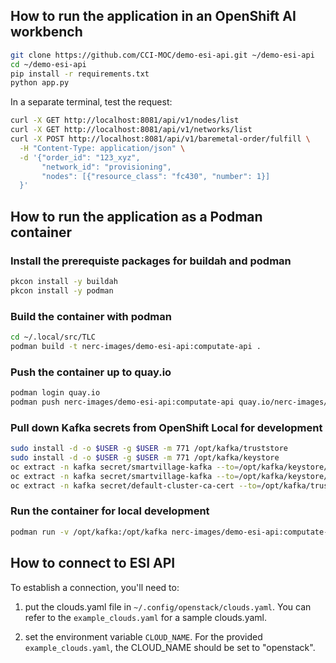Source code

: 
## How to run the application in an OpenShift AI workbench

```bash
git clone https://github.com/CCI-MOC/demo-esi-api.git ~/demo-esi-api
cd ~/demo-esi-api
pip install -r requirements.txt
python app.py
```

In a separate terminal, test the request:

```bash
curl -X GET http://localhost:8081/api/v1/nodes/list
curl -X GET http://localhost:8081/api/v1/networks/list
curl -X POST http://localhost:8081/api/v1/baremetal-order/fulfill \
  -H "Content-Type: application/json" \
  -d '{"order_id": "123_xyz",
       "network_id": "provisioning",
       "nodes": [{"resource_class": "fc430", "number": 1}]
  }'
```
## How to run the application as a Podman container

### Install the prerequiste packages for buildah and podman

```bash
pkcon install -y buildah
pkcon install -y podman
```

### Build the container with podman

```bash
cd ~/.local/src/TLC
podman build -t nerc-images/demo-esi-api:computate-api .
```

### Push the container up to quay.io
```bash
podman login quay.io
podman push nerc-images/demo-esi-api:computate-api quay.io/nerc-images/demo-esi-api:computate-api
```

### Pull down Kafka secrets from OpenShift Local for development

```bash
sudo install -d -o $USER -g $USER -m 771 /opt/kafka/truststore
sudo install -d -o $USER -g $USER -m 771 /opt/kafka/keystore
oc extract -n kafka secret/smartvillage-kafka --to=/opt/kafka/keystore/ --keys=user.crt --confirm
oc extract -n kafka secret/smartvillage-kafka --to=/opt/kafka/keystore/ --keys=user.key --confirm
oc extract -n kafka secret/default-cluster-ca-cert --to=/opt/kafka/truststore/ --keys=ca.crt --confirm
```

### Run the container for local development

```bash
podman run -v /opt/kafka:/opt/kafka nerc-images/demo-esi-api:computate-api
```

## How to connect to ESI API
To establish a connection, you'll need to:
1. put the clouds.yaml file in `~/.config/openstack/clouds.yaml`. You can refer to the
`example_clouds.yaml` for a sample clouds.yaml.

2. set the environment variable `CLOUD_NAME`.
For the provided `example_clouds.yaml`, the CLOUD_NAME should be set to "openstack".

§ **Task brief**
Determine which lines above include the word "nodes", and report those lines in full.

§ **Your solution**
curl -X GET http://localhost:8081/api/v1/nodes/list
       "nodes": [{"resource_class": "fc430", "number": 1}]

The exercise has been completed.